§ **Rendered images with source text**
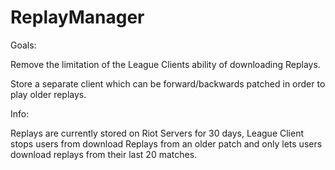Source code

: # ReplayManager

Goals:

Remove the limitation of the League Clients ability of downloading Replays. 

Store a separate client which can be forward/backwards patched in order to play older replays.


Info:

Replays are currently stored on Riot Servers for 30 days, League Client stops users from download Replays from an older patch and only lets users download replays from their last 20 matches.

§ **Required work**
Output all of the data word for word, excluding any pictures.

§ **Exercise solution**
Source code

: # ReplayManager

Goals:

Remove the limitation of the League Clients ability of downloading Replays. 

Store a separate client which can be forward/backwards patched in order to play older replays.


Info:

Replays are currently stored on Riot Servers for 30 days, League Client stops users from download Replays from an older patch and only lets users download replays from their last 20 matches.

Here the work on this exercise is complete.